The other day, my friend, Temi was celebrating her birthday, and I couldn’t help but give her a special shout-out for being one of the reasons I now tolerate hugs—and, dare I say, enjoy them for more than two seconds.
You see, like most of my close friends, Temi’s a hugger. I’m not. When we first met in 2021 and she'd want to give me a random tight hug, in my mind, I’d always be like “What’s wrong with this one?”
But over time, those big, warm hugs started to grow on me, and the height difference is a plus (She's 5'10, and I'm about 5'5). Maybe that’s why I tell her I’m using her as a ‘point of contact’ for my preferred height ratio in a relationship, but I digress.

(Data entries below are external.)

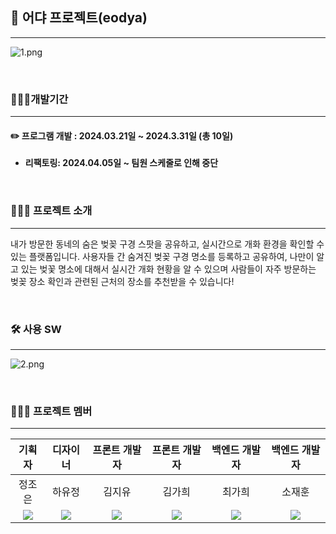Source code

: ## 🌸 어댜 프로젝트(eodya)

---

![1.png](/images/1.png)

<br/>

### 🏃🏻‍♂️개발기간

---

#### ✏️ 프로그램 개발 : 2024.03.21일 ~ 2024.3.31일 (총 10일)
- **리팩토링: 2024.04.05일 ~ 팀원 스케줄로 인해 중단**


<br/>

### 👨🏻‍💻 프로젝트 소개

---

내가 방문한 동네의 숨은 벚꽂 구경 스팟을 공유하고, 실시간으로 개화 환경을 확인할 수 있는 플랫폼입니다.
사용자들 간 숨겨진 벚꽂 구경 명소를 등록하고 공유하여, 나만이 알고 있는 벚꽃 명소에 대해서 실시간 개화 현황을 알 수 있으며
사람들이 자주 방문하는 벚꽂 장소 확인과 관련된 근처의 장소를 추천받을 수 있습니다!

<br/> 

### 🛠️ 사용 SW

---

![2.png](/images/2.png)

<br/>

### 🙋🏻‍♂️ 프로젝트 멤버

---

|                 **기획자**                 |                **디자이너**                 |               **프론트 개발자**               |               **프론트 개발자**               |               **백엔드 개발자**               |               **백엔드 개발자**               |
|:-----------------------------------:|:-----------------------------------:|:-----------------------------------:|:-----------------------------------:|:-----------------------------------:|:-----------------------------------:|
|                 정조은                 |                 하유정                 |                 김지유                 |                 김가희                 |                 최가희                 |                 소재훈                 |
| <img with = 30 src="/images/5.png"> | <img with = 30 src="/images/4.png"> | <img with = 30 src="/images/3.png"> | <img with = 30 src="/images/6.png"> | <img with = 30 src="/images/7.png"> | <img with = 30 src="/images/8.png"> |


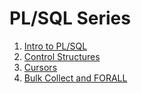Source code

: # PL/SQL Series

1. [Intro to PL/SQL](./01_PLSQL_Tutorial.md)
2. [Control Structures](./02_Control_Structures.md)
3. [Cursors](./03_Cursors.md)
4. [Bulk Collect and FORALL](./04_Bulk_Collect_and_FORALL.md)
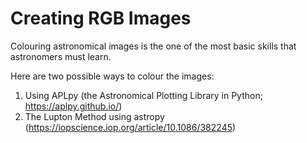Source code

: # Creating RGB Images

Colouring astronomical images is the one of the most basic skills that astronomers must learn.

Here are two possible ways to colour the images:
1. Using APLpy (the Astronomical Plotting Library in Python; https://aplpy.github.io/)
2. The Lupton Method using astropy (https://iopscience.iop.org/article/10.1086/382245)

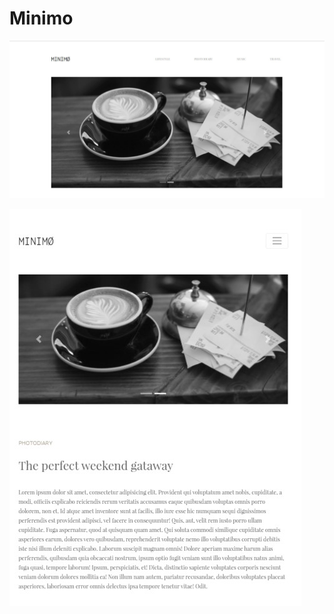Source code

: # Minimo

![Image alt](https://github.com/EvgeniyBudaev/Minimo/raw/master/images/readme1.jpg)

![Image alt](https://github.com/EvgeniyBudaev/Minimo/raw/master/images/readme2.jpg)
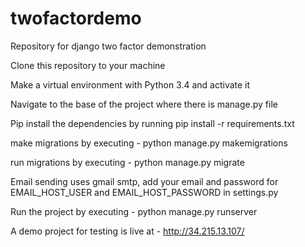 # twofactordemo
Repository for django two factor demonstration

Clone this repository to your machine

Make a virtual environment with Python 3.4 and activate it

Navigate to the base of the project where there is manage.py file

Pip install the dependencies by running pip install -r requirements.txt

make migrations by executing - python manage.py makemigrations

run migrations by executing - python manage.py migrate

Email sending uses gmail smtp, add your email and password for EMAIL_HOST_USER and EMAIL_HOST_PASSWORD in settings.py

Run the project by executing - python manage.py runserver

A demo project for testing is live at - http://34.215.13.107/
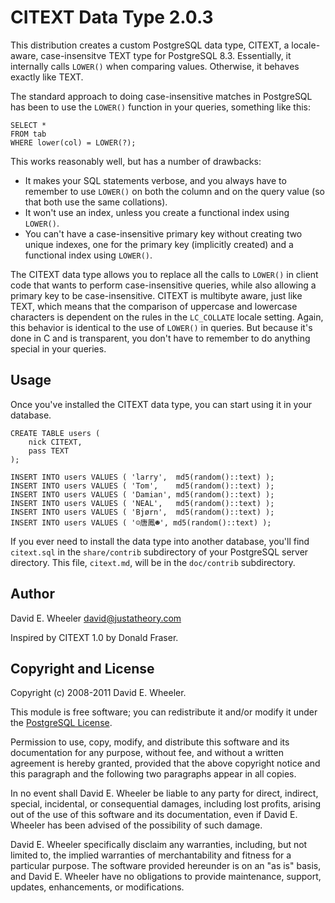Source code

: CITEXT Data Type 2.0.3
======================

This distribution creates a custom PostgreSQL data type, CITEXT, a locale-
aware, case-insensitve TEXT type for PostgreSQL 8.3. Essentially, it
internally calls `LOWER()` when comparing values. Otherwise, it behaves
exactly like TEXT.

The standard approach to doing case-insensitive matches in PostgreSQL has been
to use the `LOWER()` function in your queries, something like this:

    SELECT *
    FROM tab
    WHERE lower(col) = LOWER(?);

This works reasonably well, but has a number of drawbacks:

* It makes your SQL statements verbose, and you always have to remember to use
  `LOWER()` on both the column and on the query value (so that both use the
  same collations).
* It won't use an index, unless you create a functional index using `LOWER()`.
* You can't have a case-insensitive primary key without creating two unique
  indexes, one for the primary key (implicitly created) and a functional index
  using `LOWER()`.

The CITEXT data type allows you to replace all the calls to `LOWER()` in
client code that wants to perform case-insensitive queries, while also
allowing a primary key to be case-insensitive. CITEXT is multibyte aware, just
like TEXT, which means that the comparison of uppercase and lowercase
characters is dependent on the rules in the `LC_COLLATE` locale setting.
Again, this behavior is identical to the use of `LOWER()` in queries. But
because it's done in C and is transparent, you don't have to remember to do
anything special in your queries.

Usage
-----

Once you've installed the CITEXT data type, you can start using it in your
database.

    CREATE TABLE users (
        nick CITEXT,
        pass TEXT
    );

    INSERT INTO users VALUES ( 'larry',  md5(random()::text) );
    INSERT INTO users VALUES ( 'Tom',    md5(random()::text) );
    INSERT INTO users VALUES ( 'Damian', md5(random()::text) );
    INSERT INTO users VALUES ( 'NEAL',   md5(random()::text) );
    INSERT INTO users VALUES ( 'Bjørn',  md5(random()::text) );
    INSERT INTO users VALUES ( '☺唐鳳☻', md5(random()::text) );

If you ever need to install the data type into another database, you'll find
`citext.sql` in the `share/contrib` subdirectory of your PostgreSQL server
directory. This file, `citext.md`, will be in the `doc/contrib` subdirectory.

Author
------
David E. Wheeler <david@justatheory.com>

Inspired by CITEXT 1.0 by Donald Fraser.

Copyright and License
---------------------

Copyright (c) 2008-2011 David E. Wheeler.

This module is free software; you can redistribute it and/or modify it under
the [PostgreSQL License](http://www.opensource.org/licenses/postgresql).

Permission to use, copy, modify, and distribute this software and its
documentation for any purpose, without fee, and without a written agreement is
hereby granted, provided that the above copyright notice and this paragraph
and the following two paragraphs appear in all copies.

In no event shall David E. Wheeler be liable to any party for direct,
indirect, special, incidental, or consequential damages, including lost
profits, arising out of the use of this software and its documentation, even
if David E. Wheeler has been advised of the possibility of such damage.

David E. Wheeler specifically disclaim any warranties, including, but not
limited to, the implied warranties of merchantability and fitness for a
particular purpose. The software provided hereunder is on an "as is" basis,
and David E. Wheeler have no obligations to provide maintenance, support,
updates, enhancements, or modifications.
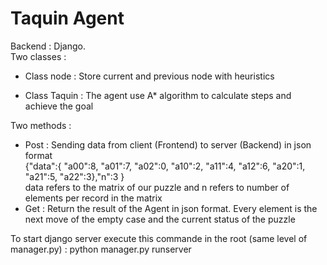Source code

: # Taquin Agent
Backend : Django.<br/>
Two classes : 
- Class node : Store current and previous node with heuristics

- Class Taquin : The agent use A* algorithm to calculate steps and achieve the goal

Two methods :
- Post : Sending data from client (Frontend) to server (Backend) in json format<br/>
{"data":{
    "a00":8,
    "a01":7,
    "a02":0,
    "a10":2,
    "a11":4,
    "a12":6,
    "a20":1,
    "a21":5,
    "a22":3},"n":3
}<br/> data refers to the matrix of our puzzle and n refers to number of elements per record in the matrix
- Get : Return the result of the Agent in json format. Every element is the next move of the empty case and the current status of the puzzle

To start django server execute this commande in the root (same level of manager.py) : python manager.py runserver
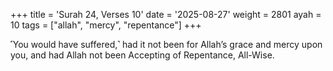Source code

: +++
title = 'Surah 24, Verses 10'
date = '2025-08-27'
weight = 2801
ayah = 10
tags = ["allah", "mercy", "repentance"]
+++

˹You would have suffered,˺ had it not been for Allah’s grace and mercy upon you, and had Allah not been Accepting of Repentance, All-Wise.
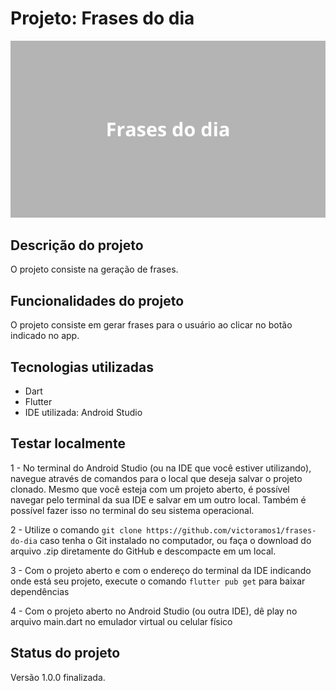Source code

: <h1>Projeto: Frases do dia</h1>

![App em funcionamento](imagens/frases-do-dia.gif)

<h2>Descrição do projeto</h2>

<p>O projeto consiste na geração de frases.</p>

<h2>Funcionalidades do projeto</h2>

<p>O projeto consiste em gerar frases para o usuário ao clicar no botão indicado no app.</p>

<h2>Tecnologias utilizadas</h2>

<ul>
    <li>Dart</li>
    <li>Flutter</li>
    <li>IDE utilizada: Android Studio</li>
</ul>

<h2>Testar localmente</h2>

<p>1 - No terminal do Android Studio (ou na IDE que você estiver utilizando), navegue através de comandos para o local que deseja salvar o projeto clonado. Mesmo que você esteja com um projeto aberto, é possível navegar pelo terminal da sua IDE e salvar em um outro local. Também é possível fazer isso no terminal do seu sistema operacional.</p>
  
<p>2 - Utilize o comando <code>git clone https://github.com/victoramos1/frases-do-dia</code> caso tenha o Git instalado no computador, ou faça o download do arquivo .zip diretamente do GitHub e descompacte em um local.</p>

<p>3 - Com o projeto aberto e com o endereço do terminal da IDE indicando onde está seu projeto, execute o comando <code>flutter pub get</code> para baixar dependências</p>

<p>4 - Com o projeto aberto no Android Studio (ou outra IDE), dê play no arquivo main.dart no emulador virtual ou celular físico</p>

<h2>Status do projeto</h2>

<p>Versão 1.0.0 finalizada.</p>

For a long time, I wasn’t the hug-hug, blow-kisses, hold-your-hand type of friend. I had (and still have) a “don’t touch me unnecessarily” policy. Because why must you touch people in someway just to make a point?
Every time someone gets too close, I flinch. If it's to smile or give you an encouragement, call me there. But don’t invade my space by getting any closer, especially if I'm yet to be comfortable around you.
The other day, I was blowing my best friend a kiss on a video call, she laughs and then says, “When did you even start all these ones?” Also, I remember another time I gave one of my male friends a hug and with a big smile on his face, he went, “Debola hugged me?!”
My physical touch game 🤝🏿bad PR.
My friends always joke about, “So, what’s going to happen when you eventually sign for a lifetime of physical touch (in marriage), when your body is no longer only yours?” And honestly, my heart will race just thinking about it.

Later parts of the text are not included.